Like the construction and real estate loans they financed, the past decade's startup banks have failed in alarming numbers. Almost 9 percent of the roughly 800 banks opened since 2002 have been seized by regulators, about twice the industrywide pace.

The two largest startups to fail, First Georgia Banking Co. in Franklin, Ga., and FirsTier Bank in Louisville, Colo., had assets of more than $700 million when they were seized this year. But the ranks of new institutions that have persevered despite an inhospitable economy outnumber the spectacular flameouts. Some, including a few that have been repurposed as vehicles to buy up fallen peers, have prospered. (See charts. For underlying figures and to access additional data in an Excel spreadsheet, click here.)

Talmer Bank and Trust in Troy, Mich., the operating unit of Talmer Bancorp, was founded in 2007 as First Michigan Bank and is now, with more than $2 billion of assets, one of the better performing de novos, with a 2.9 percent return on assets for the first half of 2011. Among banks formed in 2007, only Embassy National Bank, a comparatively tiny, $56 million-asset institution in Lawrenceville, Ga., did better, with an ROA of 3.22 percent. With the help of a capital infusion from W.L. Ross & Co. in 2010, Talmer has pursued acquisitions aggressively. (Close to half its first-half revenue came from special items like gains on bargain purchases and loss sharing agreements with the Federal Deposit Insurance Corp.)

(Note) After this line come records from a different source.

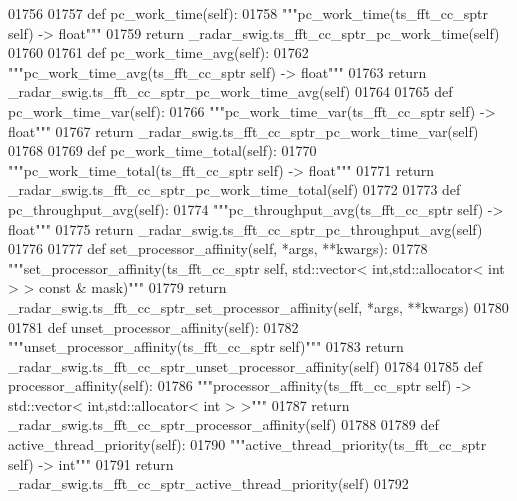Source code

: \begin{DoxyCode}
{{{{{{{01756 
01757     \textcolor{keyword}{def }pc_work_time(self):
01758         \textcolor{stringliteral}{"""pc\_work\_time(ts\_fft\_cc\_sptr self) -> float"""}
01759         \textcolor{keywordflow}{return} \_radar\_swig.ts\_fft\_cc\_sptr\_pc\_work\_time(self)
01760 
01761     \textcolor{keyword}{def }pc_work_time_avg(self):
01762         \textcolor{stringliteral}{"""pc\_work\_time\_avg(ts\_fft\_cc\_sptr self) -> float"""}
01763         \textcolor{keywordflow}{return} \_radar\_swig.ts\_fft\_cc\_sptr\_pc\_work\_time\_avg(self)
01764 
01765     \textcolor{keyword}{def }pc_work_time_var(self):
01766         \textcolor{stringliteral}{"""pc\_work\_time\_var(ts\_fft\_cc\_sptr self) -> float"""}
01767         \textcolor{keywordflow}{return} \_radar\_swig.ts\_fft\_cc\_sptr\_pc\_work\_time\_var(self)
01768 
01769     \textcolor{keyword}{def }pc_work_time_total(self):
01770         \textcolor{stringliteral}{"""pc\_work\_time\_total(ts\_fft\_cc\_sptr self) -> float"""}
01771         \textcolor{keywordflow}{return} \_radar\_swig.ts\_fft\_cc\_sptr\_pc\_work\_time\_total(self)
01772 
01773     \textcolor{keyword}{def }pc_throughput_avg(self):
01774         \textcolor{stringliteral}{"""pc\_throughput\_avg(ts\_fft\_cc\_sptr self) -> float"""}
01775         \textcolor{keywordflow}{return} \_radar\_swig.ts\_fft\_cc\_sptr\_pc\_throughput\_avg(self)
01776 
01777     \textcolor{keyword}{def }set_processor_affinity(self, *args, **kwargs):
01778         \textcolor{stringliteral}{"""set\_processor\_affinity(ts\_fft\_cc\_sptr self, std::vector< int,std::allocator< int > > const &
       mask)"""}
01779         \textcolor{keywordflow}{return} \_radar\_swig.ts\_fft\_cc\_sptr\_set\_processor\_affinity(self, *args, **kwargs)
01780 
01781     \textcolor{keyword}{def }unset_processor_affinity(self):
01782         \textcolor{stringliteral}{"""unset\_processor\_affinity(ts\_fft\_cc\_sptr self)"""}
01783         \textcolor{keywordflow}{return} \_radar\_swig.ts\_fft\_cc\_sptr\_unset\_processor\_affinity(self)
01784 
01785     \textcolor{keyword}{def }processor_affinity(self):
01786         \textcolor{stringliteral}{"""processor\_affinity(ts\_fft\_cc\_sptr self) -> std::vector< int,std::allocator< int > >"""}
01787         \textcolor{keywordflow}{return} \_radar\_swig.ts\_fft\_cc\_sptr\_processor\_affinity(self)
01788 
01789     \textcolor{keyword}{def }active_thread_priority(self):
01790         \textcolor{stringliteral}{"""active\_thread\_priority(ts\_fft\_cc\_sptr self) -> int"""}
01791         \textcolor{keywordflow}{return} \_radar\_swig.ts\_fft\_cc\_sptr\_active\_thread\_priority(self)
01792 
}}}}}}}
\end{DoxyCode}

Banks that were established from 2005 through 2007, just before the onset of a deep recession, had slower ramp-ups to profitability than the de novos of previous years. But failures have been more frequent among banks launched from 2002 to 2004. Nearly 17 percent of the banks established in 2003 have failed, the highest level among the calendar years considered here. The class of 2003 includes First Georgia and FirsTier, which were loaded with bad construction loans—more than $100 million of such assets were more than 90 days late or not accruing as of FirsTier's final financial report—and they were heavily dependent on large deposit accounts. About $450 million of FirsTier's deposits were in accounts with balances of $100,000 or more, which are considered unstable.